*Task description*: Every line from the one with "and their operations." to the one with "complexity-theoretic fact it", including those two, is to be copied exactly; all other lines of the entries below are left out.

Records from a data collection
● ● ● ●

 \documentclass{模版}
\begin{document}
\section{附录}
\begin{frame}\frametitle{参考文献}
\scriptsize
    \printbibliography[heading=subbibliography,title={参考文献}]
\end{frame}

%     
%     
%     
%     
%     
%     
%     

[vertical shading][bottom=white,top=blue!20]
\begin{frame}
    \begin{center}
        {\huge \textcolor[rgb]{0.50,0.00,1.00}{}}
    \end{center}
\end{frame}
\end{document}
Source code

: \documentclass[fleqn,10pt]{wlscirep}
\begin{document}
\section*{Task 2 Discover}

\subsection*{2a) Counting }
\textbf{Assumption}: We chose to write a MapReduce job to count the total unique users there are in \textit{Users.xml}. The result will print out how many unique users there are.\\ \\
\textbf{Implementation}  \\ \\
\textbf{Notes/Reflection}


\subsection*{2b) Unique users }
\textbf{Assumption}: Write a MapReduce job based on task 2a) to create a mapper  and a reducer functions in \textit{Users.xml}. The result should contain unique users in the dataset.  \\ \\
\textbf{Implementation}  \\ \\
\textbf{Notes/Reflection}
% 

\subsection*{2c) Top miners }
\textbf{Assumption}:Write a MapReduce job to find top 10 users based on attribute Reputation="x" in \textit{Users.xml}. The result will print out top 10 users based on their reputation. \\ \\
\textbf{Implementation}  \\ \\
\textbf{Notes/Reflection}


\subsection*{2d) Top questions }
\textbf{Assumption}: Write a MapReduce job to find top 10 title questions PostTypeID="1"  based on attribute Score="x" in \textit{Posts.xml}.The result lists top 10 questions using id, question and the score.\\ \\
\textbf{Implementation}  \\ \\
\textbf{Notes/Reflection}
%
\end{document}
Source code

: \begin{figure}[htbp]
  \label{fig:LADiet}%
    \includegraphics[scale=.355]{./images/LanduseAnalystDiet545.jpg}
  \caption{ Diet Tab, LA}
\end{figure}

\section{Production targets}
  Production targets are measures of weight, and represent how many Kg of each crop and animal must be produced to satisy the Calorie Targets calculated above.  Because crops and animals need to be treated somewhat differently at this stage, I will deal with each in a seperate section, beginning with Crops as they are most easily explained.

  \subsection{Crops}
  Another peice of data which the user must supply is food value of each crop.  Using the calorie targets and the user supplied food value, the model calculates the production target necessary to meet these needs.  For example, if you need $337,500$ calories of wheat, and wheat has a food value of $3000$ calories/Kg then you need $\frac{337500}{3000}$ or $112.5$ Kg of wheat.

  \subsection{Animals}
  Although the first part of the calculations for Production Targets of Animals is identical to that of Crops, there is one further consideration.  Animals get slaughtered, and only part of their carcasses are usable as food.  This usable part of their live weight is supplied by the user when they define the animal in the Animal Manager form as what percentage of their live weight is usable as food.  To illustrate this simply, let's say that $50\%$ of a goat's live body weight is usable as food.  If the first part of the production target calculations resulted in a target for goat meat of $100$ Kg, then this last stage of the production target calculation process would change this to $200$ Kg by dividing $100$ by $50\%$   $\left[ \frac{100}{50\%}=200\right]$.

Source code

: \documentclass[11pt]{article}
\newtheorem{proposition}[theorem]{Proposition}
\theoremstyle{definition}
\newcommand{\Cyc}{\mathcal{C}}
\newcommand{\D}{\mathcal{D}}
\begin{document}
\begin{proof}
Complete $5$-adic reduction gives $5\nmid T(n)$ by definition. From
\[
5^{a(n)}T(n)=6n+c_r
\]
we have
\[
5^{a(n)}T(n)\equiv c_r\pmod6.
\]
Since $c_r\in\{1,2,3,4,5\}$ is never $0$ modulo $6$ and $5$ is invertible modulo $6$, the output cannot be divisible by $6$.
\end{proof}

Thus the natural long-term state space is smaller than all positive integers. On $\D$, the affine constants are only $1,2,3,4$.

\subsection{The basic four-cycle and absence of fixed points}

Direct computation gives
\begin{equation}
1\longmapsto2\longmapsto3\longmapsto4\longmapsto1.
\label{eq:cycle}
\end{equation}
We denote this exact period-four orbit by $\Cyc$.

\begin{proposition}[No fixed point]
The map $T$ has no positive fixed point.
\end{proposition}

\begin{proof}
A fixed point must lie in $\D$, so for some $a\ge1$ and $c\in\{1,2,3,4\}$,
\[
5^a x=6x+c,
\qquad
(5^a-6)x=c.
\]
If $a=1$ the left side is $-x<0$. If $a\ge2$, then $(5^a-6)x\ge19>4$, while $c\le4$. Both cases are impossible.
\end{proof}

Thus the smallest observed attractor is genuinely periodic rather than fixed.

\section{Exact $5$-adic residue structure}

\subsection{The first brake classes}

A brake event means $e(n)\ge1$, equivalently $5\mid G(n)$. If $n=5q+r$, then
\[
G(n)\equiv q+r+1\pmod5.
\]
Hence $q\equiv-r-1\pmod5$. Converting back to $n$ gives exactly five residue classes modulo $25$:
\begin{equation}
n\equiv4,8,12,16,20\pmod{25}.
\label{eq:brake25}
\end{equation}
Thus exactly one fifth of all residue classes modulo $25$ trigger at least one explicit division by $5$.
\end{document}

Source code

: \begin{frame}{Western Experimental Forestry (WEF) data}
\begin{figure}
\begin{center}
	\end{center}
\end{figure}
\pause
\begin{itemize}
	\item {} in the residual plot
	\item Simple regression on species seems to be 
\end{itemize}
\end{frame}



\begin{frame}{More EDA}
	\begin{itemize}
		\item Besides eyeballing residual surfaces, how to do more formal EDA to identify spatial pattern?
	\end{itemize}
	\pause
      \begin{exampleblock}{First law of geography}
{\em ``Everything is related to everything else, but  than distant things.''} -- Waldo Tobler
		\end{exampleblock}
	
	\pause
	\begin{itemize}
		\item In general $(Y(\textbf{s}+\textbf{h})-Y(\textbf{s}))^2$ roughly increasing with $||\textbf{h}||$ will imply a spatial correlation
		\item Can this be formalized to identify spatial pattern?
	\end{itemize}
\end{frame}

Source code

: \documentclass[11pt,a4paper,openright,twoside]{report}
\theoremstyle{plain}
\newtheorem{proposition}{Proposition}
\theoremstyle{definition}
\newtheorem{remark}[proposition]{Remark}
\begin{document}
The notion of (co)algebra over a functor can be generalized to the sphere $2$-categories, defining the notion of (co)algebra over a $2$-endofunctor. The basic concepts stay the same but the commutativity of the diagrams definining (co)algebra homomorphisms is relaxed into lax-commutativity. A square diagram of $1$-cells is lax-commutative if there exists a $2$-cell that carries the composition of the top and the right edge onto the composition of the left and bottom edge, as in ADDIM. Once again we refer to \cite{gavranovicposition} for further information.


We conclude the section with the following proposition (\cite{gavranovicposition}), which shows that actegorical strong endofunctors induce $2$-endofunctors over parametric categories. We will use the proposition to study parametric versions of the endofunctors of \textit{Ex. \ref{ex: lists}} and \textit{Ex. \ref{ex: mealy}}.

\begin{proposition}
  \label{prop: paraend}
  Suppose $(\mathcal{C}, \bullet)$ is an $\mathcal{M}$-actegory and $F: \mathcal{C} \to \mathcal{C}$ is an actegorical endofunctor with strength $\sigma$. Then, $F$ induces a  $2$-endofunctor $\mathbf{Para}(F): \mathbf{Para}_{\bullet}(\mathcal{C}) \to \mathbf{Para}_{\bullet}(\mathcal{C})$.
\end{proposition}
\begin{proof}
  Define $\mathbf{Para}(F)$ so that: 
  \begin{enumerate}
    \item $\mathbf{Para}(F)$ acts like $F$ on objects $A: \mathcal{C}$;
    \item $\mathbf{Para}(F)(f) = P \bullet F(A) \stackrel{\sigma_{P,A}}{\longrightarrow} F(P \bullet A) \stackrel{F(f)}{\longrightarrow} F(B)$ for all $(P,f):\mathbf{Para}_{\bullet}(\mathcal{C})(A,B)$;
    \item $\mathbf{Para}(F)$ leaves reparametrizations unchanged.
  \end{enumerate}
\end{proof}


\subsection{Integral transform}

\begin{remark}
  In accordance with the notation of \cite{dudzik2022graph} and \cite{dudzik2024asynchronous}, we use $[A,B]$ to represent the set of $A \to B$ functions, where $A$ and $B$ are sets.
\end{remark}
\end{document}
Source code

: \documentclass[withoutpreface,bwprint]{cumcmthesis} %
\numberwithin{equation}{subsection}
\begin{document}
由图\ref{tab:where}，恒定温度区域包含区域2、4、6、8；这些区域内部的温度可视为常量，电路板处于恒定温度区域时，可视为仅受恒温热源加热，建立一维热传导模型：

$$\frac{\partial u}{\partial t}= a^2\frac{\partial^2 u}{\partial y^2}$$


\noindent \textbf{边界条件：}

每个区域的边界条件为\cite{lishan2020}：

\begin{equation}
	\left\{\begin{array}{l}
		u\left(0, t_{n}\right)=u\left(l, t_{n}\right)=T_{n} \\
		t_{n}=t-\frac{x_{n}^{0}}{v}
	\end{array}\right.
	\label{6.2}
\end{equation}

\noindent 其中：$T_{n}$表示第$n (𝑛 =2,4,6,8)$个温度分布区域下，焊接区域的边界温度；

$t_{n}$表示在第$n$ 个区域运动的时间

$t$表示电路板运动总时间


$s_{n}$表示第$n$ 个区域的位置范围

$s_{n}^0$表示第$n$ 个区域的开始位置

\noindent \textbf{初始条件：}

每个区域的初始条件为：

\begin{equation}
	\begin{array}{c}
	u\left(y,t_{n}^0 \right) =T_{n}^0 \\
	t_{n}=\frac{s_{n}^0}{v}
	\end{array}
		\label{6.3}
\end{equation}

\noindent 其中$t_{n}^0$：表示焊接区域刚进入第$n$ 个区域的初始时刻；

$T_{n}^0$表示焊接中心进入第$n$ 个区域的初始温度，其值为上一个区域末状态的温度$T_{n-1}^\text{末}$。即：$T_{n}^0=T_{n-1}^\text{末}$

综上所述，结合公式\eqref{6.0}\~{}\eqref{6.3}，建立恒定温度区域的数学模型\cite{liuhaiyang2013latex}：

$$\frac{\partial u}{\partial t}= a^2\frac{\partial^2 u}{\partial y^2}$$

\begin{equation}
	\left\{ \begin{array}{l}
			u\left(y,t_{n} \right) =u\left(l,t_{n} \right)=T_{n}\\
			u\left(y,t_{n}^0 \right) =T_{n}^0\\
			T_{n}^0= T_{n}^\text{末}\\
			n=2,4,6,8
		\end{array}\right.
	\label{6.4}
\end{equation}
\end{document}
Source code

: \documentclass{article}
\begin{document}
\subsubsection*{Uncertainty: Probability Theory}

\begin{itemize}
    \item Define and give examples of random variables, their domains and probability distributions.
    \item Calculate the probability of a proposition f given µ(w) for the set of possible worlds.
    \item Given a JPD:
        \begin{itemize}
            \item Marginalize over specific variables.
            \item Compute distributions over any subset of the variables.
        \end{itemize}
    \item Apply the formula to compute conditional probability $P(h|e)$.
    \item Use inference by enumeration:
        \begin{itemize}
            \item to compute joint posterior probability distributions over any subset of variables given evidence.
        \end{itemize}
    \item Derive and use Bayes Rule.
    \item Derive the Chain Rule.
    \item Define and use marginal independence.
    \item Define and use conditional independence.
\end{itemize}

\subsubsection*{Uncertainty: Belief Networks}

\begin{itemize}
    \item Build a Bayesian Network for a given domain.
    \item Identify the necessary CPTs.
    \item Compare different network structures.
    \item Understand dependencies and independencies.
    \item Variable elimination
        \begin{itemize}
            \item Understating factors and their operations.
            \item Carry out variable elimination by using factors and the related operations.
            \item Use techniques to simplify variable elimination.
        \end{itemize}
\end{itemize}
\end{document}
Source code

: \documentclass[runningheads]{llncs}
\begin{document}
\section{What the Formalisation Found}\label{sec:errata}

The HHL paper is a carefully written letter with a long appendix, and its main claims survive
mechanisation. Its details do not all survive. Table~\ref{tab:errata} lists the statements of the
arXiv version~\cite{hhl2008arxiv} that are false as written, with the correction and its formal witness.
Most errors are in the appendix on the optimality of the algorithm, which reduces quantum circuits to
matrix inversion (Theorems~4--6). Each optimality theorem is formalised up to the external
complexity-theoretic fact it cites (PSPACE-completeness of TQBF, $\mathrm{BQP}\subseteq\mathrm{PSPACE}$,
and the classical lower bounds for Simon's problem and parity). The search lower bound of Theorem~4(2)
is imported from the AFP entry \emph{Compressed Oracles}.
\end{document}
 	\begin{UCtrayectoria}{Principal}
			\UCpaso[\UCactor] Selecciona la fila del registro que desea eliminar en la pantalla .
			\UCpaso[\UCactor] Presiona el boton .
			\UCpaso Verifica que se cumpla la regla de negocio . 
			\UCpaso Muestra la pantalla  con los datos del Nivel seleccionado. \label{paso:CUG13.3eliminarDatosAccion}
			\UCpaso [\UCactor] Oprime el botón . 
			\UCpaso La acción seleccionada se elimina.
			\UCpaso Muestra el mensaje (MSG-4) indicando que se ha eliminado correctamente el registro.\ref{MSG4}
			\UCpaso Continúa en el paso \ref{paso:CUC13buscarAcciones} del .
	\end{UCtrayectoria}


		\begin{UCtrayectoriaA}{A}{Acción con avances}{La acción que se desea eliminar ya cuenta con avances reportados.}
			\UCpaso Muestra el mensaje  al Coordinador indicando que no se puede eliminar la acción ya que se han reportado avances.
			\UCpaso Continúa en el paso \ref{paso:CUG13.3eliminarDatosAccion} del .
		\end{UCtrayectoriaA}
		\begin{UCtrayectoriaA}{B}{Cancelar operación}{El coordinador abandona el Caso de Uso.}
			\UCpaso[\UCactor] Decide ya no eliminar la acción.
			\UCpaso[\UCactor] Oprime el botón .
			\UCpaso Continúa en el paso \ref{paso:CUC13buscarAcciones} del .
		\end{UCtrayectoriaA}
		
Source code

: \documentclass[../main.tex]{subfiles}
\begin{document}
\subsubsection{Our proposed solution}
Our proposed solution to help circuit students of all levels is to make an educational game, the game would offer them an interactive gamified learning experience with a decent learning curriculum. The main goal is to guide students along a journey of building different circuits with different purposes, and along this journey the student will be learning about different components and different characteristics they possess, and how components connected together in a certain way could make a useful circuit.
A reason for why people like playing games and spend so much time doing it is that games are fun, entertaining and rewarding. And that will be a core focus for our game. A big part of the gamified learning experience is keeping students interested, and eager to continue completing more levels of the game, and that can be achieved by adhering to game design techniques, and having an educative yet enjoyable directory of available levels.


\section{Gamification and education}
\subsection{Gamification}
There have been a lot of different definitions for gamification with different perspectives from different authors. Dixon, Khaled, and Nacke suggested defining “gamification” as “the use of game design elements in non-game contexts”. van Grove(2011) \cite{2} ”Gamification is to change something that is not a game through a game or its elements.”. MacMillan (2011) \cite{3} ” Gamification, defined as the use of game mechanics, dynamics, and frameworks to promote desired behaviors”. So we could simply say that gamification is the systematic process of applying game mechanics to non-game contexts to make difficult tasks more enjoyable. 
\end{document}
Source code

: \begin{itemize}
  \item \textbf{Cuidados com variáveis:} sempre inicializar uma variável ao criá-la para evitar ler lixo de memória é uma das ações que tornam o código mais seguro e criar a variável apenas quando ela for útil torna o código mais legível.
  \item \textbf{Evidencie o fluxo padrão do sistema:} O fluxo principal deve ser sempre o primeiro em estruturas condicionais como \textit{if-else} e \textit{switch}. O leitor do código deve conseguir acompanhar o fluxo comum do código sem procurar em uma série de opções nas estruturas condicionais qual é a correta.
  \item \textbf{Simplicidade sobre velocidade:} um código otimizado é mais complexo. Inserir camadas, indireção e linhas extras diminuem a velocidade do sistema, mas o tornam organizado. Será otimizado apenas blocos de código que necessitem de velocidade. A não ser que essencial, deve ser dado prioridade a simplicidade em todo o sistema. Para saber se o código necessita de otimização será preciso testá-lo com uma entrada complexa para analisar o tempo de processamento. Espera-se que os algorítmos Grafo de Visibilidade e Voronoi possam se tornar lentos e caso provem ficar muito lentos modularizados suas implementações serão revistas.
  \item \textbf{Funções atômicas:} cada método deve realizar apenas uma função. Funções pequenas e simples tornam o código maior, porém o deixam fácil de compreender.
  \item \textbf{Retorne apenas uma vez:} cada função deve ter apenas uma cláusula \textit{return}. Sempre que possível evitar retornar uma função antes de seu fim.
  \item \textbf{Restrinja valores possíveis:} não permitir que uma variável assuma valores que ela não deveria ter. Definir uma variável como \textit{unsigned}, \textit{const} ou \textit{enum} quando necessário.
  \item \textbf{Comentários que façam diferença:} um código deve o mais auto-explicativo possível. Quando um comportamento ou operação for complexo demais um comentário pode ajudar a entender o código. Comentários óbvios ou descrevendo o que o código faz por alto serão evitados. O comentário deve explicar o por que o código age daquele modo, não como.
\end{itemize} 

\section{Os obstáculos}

● ● ● ●

*Result of the exercise*:
            \item Understating factors and their operations.
            \item Carry out variable elimination by using factors and the related operations.
            \item Use techniques to simplify variable elimination.
        \end{itemize}
\end{itemize}
\end{document}
Source code

: \documentclass[runningheads]{llncs}
\begin{document}
\section{What the Formalisation Found}\label{sec:errata}

The HHL paper is a carefully written letter with a long appendix, and its main claims survive
mechanisation. Its details do not all survive. Table~\ref{tab:errata} lists the statements of the
arXiv version~\cite{hhl2008arxiv} that are false as written, with the correction and its formal witness.
Most errors are in the appendix on the optimality of the algorithm, which reduces quantum circuits to
matrix inversion (Theorems~4--6). Each optimality theorem is formalised up to the external
complexity-theoretic fact it cites (PSPACE-completeness of TQBF, $\mathrm{BQP}\subseteq\mathrm{PSPACE}$,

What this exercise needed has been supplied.